Plain-text document sources:
——————

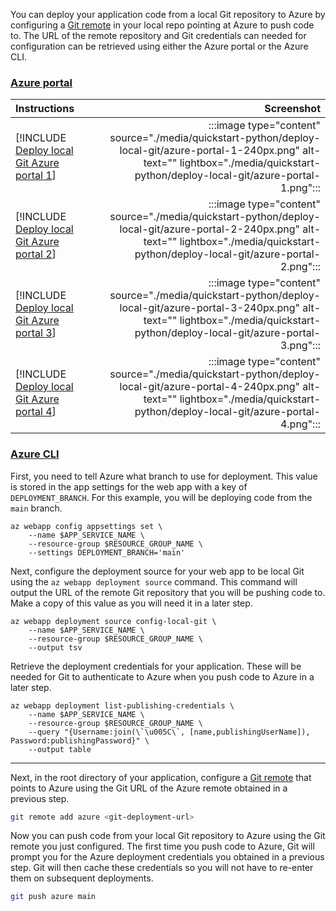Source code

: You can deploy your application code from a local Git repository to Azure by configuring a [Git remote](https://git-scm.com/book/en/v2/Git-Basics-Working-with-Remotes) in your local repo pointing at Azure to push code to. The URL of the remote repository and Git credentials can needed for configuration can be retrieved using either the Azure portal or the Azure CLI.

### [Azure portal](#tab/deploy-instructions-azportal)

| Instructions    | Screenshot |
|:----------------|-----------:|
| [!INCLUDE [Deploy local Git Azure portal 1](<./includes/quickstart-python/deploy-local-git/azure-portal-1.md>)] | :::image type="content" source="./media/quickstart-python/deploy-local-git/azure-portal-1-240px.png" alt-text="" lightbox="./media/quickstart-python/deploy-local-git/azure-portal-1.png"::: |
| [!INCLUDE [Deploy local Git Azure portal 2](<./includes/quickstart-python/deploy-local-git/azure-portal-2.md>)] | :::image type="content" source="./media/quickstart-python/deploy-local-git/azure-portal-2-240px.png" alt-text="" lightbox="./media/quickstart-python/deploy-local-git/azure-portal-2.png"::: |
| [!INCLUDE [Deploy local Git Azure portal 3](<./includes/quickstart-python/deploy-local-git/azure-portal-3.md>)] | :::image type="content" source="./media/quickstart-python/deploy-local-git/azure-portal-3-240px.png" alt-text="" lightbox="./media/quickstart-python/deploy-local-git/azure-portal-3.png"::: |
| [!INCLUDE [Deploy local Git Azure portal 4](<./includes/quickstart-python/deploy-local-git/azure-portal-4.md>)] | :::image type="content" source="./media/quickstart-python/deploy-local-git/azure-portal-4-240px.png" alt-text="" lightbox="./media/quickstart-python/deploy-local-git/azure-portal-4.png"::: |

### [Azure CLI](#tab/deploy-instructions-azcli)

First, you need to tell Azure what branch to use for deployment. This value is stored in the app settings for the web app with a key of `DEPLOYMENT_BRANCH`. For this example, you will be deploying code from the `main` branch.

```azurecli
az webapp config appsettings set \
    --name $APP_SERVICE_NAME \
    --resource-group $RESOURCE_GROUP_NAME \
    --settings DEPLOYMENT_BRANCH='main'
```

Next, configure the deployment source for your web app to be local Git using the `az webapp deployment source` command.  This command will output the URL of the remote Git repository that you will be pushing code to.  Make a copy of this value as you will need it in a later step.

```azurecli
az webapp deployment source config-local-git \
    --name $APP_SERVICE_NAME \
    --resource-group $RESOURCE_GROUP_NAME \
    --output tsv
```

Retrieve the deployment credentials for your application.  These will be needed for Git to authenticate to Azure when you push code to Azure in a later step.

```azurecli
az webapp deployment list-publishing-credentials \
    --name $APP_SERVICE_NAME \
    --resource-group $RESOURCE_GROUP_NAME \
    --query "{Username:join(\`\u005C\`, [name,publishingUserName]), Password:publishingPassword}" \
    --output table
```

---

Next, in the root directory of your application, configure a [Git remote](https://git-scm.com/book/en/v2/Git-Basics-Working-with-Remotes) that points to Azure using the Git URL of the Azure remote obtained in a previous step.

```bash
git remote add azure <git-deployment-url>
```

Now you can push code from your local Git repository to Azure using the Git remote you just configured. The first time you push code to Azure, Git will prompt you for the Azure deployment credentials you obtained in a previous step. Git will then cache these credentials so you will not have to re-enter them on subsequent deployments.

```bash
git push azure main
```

——————

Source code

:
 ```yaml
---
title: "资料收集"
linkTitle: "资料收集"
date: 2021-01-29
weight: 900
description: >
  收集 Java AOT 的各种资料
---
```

——————

- [Exercise brief]
Return each line of the records above in which the word "book" occurs.

- [Answer box]
: You can deploy your application code from a local Git repository to Azure by configuring a [Git remote](https://git-scm.com/book/en/v2/Git-Basics-Working-with-Remotes) in your local repo pointing at Azure to push code to. The URL of the remote repository and Git credentials can needed for configuration can be retrieved using either the Azure portal or the Azure CLI.
Next, in the root directory of your application, configure a [Git remote](https://git-scm.com/book/en/v2/Git-Basics-Working-with-Remotes) that points to Azure using the Git URL of the Azure remote obtained in a previous step.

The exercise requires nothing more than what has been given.